There is nothing here that would warrant us in now dealing with Gordon as the sole defendant, as the plaintiff now offers to do, by discontinuing against the corporation, as was done in Mulchey v. Methodist Religious Society, 125 Mass. 487, where after a full trial found free from error except in joining the principal and the agents, the plaintiff was permitted to discontinue against the agents.
Where a verdict has been directed on the ground of variance and where the plaintiff has failed to make out a case, the plaintiff's exceptions have been overruled. Glynn v. Blomerth, 312 Mass. 299. In other cases where the plaintiff has made out a meritorious case but different from the one alleged and where the motion has been based on a variance,  we have given the plaintiff an opportunity to apply in the trial court to amend the pleadings to conform to the proof. Coburn v. Moore, 320 Mass. 116, 123-124. We have at times simply sustained the defendant's exceptions where the plaintiff has made out a case but not the case alleged. Richards v. New York, New Haven & Hartford Railroad, 328 Mass. 204. We think the last course is the proper one to adopt here.
The plaintiff's exception is to the refusal of the judge, in allowing the defendants' substitute bill of exceptions, to include therein a certain paragraph as requested by the plaintiff.
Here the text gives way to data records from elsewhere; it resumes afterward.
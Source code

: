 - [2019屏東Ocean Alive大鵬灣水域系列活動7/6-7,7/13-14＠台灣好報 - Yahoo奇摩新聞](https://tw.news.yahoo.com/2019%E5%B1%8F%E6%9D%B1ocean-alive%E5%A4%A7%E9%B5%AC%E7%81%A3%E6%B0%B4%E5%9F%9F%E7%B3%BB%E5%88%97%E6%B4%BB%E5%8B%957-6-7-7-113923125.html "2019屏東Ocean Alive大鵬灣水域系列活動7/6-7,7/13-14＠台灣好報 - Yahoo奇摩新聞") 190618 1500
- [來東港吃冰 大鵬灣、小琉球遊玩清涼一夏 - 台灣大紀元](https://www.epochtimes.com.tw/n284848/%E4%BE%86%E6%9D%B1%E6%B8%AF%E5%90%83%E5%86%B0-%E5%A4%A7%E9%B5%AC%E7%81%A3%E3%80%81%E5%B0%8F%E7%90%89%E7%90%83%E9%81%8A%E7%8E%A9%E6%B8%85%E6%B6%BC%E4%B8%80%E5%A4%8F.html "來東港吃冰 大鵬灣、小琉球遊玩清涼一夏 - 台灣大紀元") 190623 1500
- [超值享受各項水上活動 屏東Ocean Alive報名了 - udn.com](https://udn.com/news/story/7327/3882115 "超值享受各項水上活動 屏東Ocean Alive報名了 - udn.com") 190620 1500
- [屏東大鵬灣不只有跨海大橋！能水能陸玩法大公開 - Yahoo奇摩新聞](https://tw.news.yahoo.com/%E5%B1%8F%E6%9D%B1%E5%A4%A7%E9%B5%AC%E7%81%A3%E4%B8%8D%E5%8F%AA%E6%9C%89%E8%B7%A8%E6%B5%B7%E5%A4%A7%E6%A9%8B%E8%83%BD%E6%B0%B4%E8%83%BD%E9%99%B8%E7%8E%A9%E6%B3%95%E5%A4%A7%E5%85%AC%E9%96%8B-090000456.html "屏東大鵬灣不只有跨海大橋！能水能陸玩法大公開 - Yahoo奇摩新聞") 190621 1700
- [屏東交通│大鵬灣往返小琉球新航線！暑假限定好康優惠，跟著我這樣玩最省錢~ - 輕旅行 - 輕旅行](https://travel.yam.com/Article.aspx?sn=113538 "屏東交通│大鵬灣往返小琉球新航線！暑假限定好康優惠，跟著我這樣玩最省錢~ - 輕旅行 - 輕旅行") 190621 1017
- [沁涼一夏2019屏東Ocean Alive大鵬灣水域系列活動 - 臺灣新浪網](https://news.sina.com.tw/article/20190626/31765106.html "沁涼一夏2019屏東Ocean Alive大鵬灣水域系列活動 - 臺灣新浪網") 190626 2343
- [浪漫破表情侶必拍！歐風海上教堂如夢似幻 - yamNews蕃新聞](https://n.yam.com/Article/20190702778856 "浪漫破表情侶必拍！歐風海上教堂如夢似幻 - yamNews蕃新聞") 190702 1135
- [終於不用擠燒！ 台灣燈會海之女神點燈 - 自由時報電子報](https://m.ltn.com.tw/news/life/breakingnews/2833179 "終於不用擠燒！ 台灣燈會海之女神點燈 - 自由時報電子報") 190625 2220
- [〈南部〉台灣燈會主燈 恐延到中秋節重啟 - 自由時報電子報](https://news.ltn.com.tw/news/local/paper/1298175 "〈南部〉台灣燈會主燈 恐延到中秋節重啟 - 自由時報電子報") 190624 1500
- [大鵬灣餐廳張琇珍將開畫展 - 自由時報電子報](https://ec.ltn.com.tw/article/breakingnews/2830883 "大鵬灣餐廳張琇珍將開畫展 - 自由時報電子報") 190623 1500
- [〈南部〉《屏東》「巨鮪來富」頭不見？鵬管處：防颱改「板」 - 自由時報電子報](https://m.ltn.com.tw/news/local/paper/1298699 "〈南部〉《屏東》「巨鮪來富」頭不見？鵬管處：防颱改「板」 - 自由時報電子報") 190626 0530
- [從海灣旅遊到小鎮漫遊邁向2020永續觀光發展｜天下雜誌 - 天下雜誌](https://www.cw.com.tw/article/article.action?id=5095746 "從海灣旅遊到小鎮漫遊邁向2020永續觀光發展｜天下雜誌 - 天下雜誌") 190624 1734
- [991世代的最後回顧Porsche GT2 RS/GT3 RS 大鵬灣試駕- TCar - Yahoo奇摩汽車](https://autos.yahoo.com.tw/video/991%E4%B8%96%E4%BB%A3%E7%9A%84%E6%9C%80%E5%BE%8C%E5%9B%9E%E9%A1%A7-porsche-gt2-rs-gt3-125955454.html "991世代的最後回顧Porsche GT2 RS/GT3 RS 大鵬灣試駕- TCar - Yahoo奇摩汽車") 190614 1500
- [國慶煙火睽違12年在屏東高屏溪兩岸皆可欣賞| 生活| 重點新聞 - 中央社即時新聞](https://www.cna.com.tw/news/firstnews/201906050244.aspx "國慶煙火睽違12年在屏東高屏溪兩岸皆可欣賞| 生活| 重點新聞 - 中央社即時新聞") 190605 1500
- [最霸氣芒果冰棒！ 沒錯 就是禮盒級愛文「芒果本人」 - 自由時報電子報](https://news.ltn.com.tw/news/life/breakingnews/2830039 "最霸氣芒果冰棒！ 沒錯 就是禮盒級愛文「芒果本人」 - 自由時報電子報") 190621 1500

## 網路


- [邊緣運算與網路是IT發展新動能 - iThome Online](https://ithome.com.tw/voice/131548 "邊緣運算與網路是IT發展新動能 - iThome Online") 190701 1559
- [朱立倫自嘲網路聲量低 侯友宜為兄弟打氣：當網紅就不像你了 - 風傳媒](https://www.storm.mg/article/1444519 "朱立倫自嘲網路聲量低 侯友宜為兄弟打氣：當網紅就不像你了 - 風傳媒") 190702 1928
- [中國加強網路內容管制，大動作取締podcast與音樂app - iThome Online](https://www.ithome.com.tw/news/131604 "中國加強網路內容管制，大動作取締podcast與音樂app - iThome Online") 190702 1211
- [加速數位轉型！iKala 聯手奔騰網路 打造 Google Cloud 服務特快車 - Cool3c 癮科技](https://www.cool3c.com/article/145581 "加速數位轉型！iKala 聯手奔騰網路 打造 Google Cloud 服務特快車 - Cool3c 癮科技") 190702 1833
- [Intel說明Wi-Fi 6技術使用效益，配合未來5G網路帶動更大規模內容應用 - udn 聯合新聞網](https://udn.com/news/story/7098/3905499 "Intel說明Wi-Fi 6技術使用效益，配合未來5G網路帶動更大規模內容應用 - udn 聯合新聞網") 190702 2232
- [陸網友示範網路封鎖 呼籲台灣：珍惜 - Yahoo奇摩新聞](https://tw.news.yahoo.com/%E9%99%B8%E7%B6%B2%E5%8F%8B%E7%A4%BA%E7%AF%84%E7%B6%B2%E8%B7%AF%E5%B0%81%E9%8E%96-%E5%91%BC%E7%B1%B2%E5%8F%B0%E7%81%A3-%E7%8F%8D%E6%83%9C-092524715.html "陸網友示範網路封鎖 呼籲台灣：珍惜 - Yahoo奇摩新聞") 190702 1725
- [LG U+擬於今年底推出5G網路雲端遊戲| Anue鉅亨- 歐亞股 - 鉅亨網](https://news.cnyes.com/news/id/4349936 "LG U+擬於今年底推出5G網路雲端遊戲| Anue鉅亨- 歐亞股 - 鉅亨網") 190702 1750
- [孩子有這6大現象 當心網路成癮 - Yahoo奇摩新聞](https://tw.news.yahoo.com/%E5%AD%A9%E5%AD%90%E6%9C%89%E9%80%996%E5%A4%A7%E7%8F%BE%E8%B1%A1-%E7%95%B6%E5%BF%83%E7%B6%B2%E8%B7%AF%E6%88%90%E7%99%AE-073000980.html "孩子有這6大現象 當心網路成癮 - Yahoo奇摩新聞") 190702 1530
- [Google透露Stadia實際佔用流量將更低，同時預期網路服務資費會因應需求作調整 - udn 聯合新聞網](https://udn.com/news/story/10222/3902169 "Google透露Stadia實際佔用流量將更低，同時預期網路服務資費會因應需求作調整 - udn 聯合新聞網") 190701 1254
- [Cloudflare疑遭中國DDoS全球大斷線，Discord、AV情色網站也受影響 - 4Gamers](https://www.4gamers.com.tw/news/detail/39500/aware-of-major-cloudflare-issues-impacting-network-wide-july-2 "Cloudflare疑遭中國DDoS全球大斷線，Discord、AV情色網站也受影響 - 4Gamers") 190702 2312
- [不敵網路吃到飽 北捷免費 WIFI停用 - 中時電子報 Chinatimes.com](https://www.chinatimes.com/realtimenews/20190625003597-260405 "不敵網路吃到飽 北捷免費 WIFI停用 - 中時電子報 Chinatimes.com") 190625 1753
If we assume, without deciding, that an exception is the proper remedy, the exception must be overruled since in any event the defendants' exceptions must be sustained; consequently the plaintiff was not harmed.
We have considered all matters which are likely to arise at the new trial.
Plaintiff's exceptions overruled.
Defendants' exceptions sustained.
 Both principals and agents are considered as one party under statutes regulating the number of peremptory challenges in jurisdictions where the principals and agents are deemed to be joint tortfeasors. See 136 A.L.R. 417.